INFORMATION SUPPLIED: Begin
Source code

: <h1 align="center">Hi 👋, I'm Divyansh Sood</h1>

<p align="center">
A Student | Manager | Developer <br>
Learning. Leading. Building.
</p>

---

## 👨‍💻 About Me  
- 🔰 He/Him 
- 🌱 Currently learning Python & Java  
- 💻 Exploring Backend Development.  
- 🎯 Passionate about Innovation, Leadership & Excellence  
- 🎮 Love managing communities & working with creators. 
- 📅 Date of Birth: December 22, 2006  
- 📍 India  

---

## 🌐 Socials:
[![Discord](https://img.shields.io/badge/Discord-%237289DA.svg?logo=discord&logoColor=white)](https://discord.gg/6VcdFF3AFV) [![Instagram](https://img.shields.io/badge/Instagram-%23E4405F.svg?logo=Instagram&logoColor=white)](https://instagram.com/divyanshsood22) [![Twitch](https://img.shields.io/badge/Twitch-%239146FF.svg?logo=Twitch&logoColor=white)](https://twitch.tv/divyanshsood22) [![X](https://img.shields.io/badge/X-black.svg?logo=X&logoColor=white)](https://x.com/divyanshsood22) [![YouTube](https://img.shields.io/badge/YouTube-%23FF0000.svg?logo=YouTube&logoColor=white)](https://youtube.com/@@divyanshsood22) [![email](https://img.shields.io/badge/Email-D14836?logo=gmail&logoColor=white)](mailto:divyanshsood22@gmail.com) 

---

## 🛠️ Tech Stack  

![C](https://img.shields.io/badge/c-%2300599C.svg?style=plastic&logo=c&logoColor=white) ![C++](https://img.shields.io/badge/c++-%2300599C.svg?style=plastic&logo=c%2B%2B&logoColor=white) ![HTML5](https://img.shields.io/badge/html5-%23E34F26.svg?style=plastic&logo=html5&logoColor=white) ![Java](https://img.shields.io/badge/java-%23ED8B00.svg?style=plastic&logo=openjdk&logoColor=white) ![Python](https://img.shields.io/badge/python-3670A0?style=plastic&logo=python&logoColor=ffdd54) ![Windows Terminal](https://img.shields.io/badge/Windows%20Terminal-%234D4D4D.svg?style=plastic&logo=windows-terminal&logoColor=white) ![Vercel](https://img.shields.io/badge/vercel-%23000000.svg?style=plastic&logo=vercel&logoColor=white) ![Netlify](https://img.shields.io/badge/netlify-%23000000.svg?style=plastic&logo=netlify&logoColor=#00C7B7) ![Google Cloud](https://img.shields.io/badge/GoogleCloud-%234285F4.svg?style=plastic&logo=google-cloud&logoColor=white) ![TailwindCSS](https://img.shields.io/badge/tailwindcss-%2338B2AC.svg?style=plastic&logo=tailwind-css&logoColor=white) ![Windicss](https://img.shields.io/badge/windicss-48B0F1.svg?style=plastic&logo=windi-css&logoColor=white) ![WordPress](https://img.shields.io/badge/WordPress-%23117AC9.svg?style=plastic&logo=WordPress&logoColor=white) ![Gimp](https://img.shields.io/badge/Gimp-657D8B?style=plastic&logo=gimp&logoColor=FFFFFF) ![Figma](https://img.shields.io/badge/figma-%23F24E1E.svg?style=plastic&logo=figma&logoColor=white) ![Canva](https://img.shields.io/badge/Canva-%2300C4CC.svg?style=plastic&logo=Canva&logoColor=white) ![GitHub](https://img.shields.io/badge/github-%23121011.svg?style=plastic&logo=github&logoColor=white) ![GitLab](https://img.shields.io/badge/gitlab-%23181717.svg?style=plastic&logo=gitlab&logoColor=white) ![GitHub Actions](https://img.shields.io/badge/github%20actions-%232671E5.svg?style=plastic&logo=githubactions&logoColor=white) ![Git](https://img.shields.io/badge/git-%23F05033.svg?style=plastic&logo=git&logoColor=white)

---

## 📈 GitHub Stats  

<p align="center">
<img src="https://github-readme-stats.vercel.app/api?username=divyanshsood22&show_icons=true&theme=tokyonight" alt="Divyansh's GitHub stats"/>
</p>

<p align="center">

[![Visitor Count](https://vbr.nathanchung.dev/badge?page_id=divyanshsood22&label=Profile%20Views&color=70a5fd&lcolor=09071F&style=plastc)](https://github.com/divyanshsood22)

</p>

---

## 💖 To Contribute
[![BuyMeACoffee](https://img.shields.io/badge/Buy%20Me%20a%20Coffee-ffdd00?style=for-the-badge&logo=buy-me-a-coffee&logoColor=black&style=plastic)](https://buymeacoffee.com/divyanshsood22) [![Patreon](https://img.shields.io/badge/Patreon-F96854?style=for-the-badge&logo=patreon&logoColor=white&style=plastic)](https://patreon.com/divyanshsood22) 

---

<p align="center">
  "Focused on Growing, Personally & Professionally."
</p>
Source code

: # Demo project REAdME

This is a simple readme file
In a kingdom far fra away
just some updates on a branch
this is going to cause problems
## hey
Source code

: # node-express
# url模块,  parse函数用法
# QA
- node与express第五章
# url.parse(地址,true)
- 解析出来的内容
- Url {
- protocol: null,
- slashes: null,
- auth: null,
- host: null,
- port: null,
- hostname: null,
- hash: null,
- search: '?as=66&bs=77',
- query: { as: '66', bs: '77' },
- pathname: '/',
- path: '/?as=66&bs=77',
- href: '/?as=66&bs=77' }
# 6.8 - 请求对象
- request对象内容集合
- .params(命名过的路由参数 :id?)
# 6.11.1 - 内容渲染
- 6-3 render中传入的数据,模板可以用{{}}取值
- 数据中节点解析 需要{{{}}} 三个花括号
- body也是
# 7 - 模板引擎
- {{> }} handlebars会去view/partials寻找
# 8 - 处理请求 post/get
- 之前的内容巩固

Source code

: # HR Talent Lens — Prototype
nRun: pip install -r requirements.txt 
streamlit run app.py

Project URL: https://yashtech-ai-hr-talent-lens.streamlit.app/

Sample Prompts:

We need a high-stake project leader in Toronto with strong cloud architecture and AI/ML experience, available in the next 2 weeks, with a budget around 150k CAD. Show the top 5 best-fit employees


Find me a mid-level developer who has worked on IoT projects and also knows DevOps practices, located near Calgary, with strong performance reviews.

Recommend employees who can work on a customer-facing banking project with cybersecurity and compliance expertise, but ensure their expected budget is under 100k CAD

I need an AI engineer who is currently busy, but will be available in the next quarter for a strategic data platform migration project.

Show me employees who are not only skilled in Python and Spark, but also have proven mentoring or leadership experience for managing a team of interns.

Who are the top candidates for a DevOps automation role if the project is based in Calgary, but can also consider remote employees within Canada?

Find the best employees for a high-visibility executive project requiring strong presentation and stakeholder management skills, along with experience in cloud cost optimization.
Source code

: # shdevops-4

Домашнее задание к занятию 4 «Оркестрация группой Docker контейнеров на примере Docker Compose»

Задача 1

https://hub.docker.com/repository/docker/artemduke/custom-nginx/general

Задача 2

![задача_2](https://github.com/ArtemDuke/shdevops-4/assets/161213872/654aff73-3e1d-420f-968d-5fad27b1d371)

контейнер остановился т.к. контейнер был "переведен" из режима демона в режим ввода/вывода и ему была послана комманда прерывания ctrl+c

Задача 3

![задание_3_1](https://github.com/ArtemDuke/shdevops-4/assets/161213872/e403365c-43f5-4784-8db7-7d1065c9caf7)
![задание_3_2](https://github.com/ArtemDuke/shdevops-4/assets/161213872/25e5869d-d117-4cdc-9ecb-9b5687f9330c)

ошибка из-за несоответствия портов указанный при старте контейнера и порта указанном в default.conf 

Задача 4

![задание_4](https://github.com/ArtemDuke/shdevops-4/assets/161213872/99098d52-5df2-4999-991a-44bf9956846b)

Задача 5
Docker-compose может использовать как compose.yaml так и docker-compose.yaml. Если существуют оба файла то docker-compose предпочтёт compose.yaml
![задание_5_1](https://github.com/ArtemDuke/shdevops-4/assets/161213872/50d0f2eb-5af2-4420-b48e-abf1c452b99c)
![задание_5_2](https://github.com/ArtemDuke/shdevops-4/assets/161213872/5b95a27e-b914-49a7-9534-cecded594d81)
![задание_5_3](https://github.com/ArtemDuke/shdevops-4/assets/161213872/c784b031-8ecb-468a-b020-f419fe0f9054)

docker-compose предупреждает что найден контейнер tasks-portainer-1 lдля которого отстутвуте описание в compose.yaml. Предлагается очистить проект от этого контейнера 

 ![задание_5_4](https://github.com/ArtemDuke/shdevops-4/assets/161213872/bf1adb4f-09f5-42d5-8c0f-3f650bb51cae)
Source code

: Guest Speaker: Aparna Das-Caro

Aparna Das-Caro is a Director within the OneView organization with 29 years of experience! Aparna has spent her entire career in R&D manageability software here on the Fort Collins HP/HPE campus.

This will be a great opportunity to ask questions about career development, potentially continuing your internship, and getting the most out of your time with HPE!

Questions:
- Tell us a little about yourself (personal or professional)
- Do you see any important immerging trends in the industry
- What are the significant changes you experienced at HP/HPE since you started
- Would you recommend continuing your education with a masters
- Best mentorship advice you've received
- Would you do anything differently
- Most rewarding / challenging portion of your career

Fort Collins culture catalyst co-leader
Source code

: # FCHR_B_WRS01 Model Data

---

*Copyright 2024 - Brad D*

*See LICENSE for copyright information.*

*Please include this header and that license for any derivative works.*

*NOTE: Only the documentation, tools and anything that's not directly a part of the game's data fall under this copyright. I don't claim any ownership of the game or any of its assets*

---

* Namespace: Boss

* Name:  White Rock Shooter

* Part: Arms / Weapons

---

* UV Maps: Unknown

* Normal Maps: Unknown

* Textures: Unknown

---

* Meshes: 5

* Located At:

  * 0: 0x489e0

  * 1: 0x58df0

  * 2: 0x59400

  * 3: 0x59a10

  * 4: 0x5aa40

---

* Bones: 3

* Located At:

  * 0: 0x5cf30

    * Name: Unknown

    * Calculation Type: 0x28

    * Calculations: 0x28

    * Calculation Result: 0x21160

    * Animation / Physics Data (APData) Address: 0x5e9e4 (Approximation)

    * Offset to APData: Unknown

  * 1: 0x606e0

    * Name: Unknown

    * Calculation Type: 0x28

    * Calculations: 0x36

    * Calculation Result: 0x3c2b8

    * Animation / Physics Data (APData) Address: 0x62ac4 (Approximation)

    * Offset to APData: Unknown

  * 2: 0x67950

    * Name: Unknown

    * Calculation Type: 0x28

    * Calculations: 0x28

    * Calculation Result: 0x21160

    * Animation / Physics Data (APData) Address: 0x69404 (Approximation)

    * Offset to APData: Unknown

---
INFORMATION SUPPLIED: End
EXERCISE DIRECTIONS: If a line contains the string "within", include it in the tally; report the final tally for the whole listing and nothing else.

ANSWER TO THE PROBLEM: 2